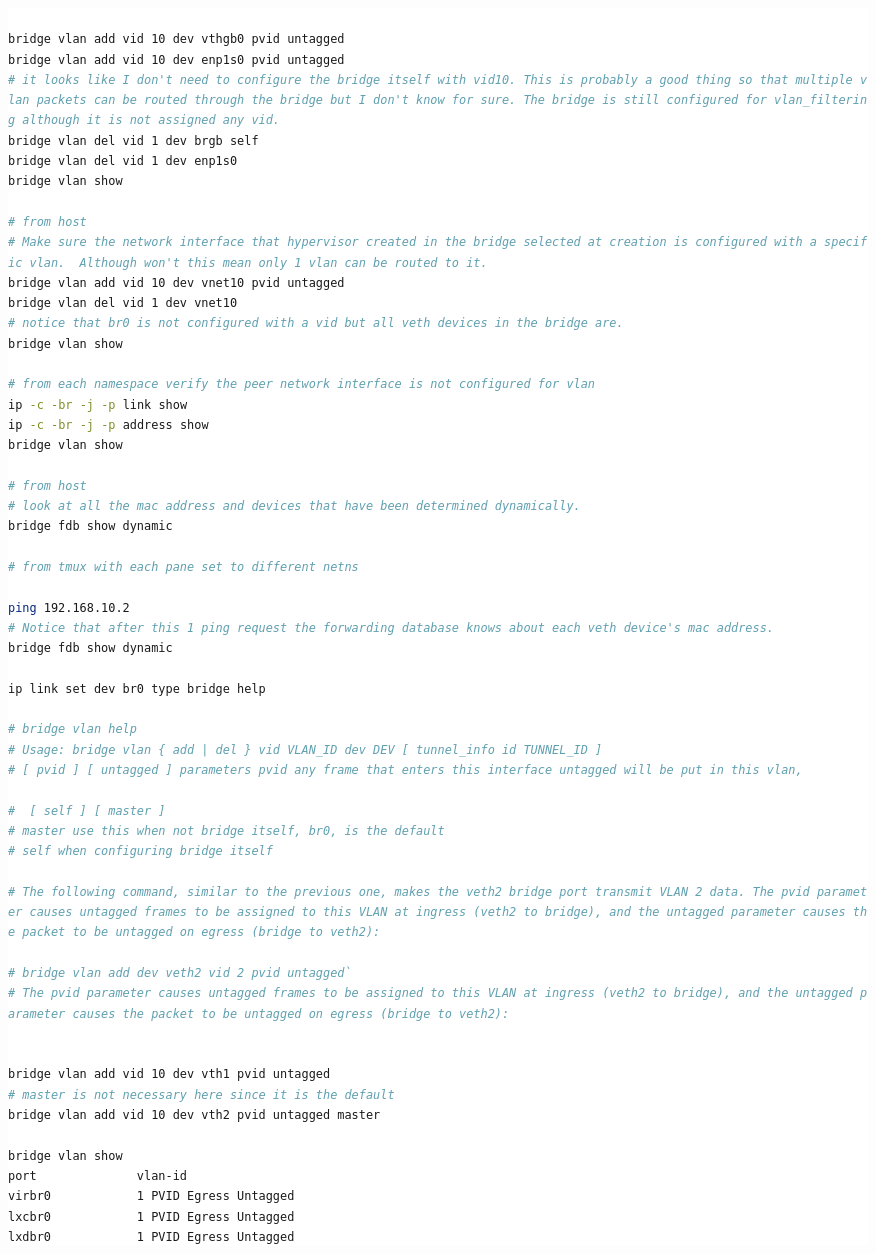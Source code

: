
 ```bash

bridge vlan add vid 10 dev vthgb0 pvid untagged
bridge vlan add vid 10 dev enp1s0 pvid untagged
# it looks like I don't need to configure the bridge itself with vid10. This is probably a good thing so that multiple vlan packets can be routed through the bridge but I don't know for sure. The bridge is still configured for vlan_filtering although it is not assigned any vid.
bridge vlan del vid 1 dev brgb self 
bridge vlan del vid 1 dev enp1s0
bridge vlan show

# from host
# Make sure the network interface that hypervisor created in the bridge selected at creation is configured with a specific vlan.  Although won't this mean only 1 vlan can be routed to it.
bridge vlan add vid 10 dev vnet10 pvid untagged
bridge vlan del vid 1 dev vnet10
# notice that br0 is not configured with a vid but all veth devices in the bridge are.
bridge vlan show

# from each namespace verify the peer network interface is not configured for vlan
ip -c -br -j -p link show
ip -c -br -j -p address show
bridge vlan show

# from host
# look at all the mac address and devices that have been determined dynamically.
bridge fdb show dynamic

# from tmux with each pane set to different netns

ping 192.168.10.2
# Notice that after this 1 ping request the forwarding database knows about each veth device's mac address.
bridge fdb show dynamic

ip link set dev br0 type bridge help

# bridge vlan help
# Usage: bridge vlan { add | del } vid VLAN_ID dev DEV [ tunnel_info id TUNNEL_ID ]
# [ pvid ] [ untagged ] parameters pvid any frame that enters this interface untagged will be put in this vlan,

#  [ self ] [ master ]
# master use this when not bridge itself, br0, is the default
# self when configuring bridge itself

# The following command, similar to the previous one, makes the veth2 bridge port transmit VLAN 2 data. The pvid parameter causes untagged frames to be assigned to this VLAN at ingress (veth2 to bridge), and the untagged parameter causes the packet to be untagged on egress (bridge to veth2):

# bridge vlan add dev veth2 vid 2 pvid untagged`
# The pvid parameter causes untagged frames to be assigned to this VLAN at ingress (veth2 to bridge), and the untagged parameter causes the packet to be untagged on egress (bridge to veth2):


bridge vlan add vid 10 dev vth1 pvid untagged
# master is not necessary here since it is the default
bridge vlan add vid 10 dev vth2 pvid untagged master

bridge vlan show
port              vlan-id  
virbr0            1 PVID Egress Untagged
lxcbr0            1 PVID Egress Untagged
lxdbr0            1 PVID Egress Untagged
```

= = =

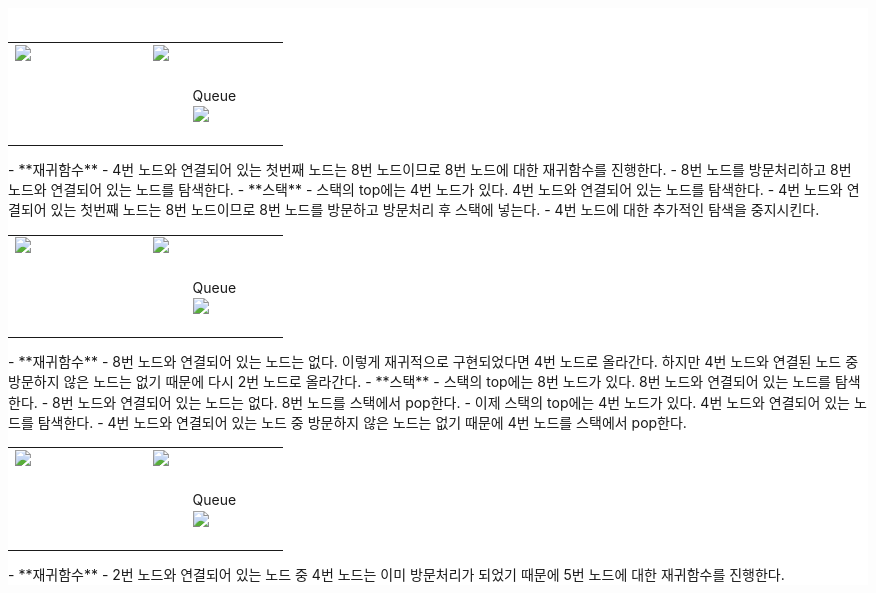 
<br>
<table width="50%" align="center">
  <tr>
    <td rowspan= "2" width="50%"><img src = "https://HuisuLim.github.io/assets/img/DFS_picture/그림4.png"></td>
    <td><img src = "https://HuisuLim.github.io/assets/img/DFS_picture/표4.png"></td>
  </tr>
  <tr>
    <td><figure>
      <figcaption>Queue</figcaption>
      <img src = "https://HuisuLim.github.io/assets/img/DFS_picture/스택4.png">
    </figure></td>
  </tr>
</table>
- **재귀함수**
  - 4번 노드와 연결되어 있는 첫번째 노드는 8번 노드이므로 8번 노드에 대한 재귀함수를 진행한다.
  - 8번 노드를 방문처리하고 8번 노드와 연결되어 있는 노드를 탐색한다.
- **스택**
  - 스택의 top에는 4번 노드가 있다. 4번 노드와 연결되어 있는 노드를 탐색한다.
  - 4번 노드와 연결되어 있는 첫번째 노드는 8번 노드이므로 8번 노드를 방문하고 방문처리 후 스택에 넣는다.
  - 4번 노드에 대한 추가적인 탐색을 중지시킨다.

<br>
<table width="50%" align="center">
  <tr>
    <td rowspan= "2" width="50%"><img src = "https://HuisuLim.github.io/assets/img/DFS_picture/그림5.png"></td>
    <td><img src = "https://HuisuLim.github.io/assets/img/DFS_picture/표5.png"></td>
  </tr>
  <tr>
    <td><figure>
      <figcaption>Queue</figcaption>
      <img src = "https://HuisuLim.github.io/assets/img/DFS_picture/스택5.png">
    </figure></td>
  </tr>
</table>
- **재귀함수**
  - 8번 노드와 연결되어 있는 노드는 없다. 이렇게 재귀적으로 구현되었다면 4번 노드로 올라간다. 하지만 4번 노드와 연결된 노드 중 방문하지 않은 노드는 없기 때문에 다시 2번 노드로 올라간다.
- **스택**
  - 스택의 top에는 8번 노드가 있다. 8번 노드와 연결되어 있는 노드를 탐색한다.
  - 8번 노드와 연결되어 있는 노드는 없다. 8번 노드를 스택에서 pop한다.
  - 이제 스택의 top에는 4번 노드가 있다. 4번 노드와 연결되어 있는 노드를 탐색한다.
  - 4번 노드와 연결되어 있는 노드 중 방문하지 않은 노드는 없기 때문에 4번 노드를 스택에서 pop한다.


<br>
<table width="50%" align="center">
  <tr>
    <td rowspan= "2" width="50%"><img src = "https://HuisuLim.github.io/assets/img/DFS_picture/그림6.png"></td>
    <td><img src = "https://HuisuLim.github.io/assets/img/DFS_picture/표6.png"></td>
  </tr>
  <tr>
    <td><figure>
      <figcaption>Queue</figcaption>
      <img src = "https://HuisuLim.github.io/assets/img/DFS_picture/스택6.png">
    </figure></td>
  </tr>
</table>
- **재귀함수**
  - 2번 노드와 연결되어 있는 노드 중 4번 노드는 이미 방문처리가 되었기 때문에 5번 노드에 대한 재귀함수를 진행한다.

= = =

PROBLEM DETAILS:
Taking the records above as a whole, work out how many of their lines hold the word "top에는". The reply should be that number alone.

ANSWER TO THE EXERCISE:
3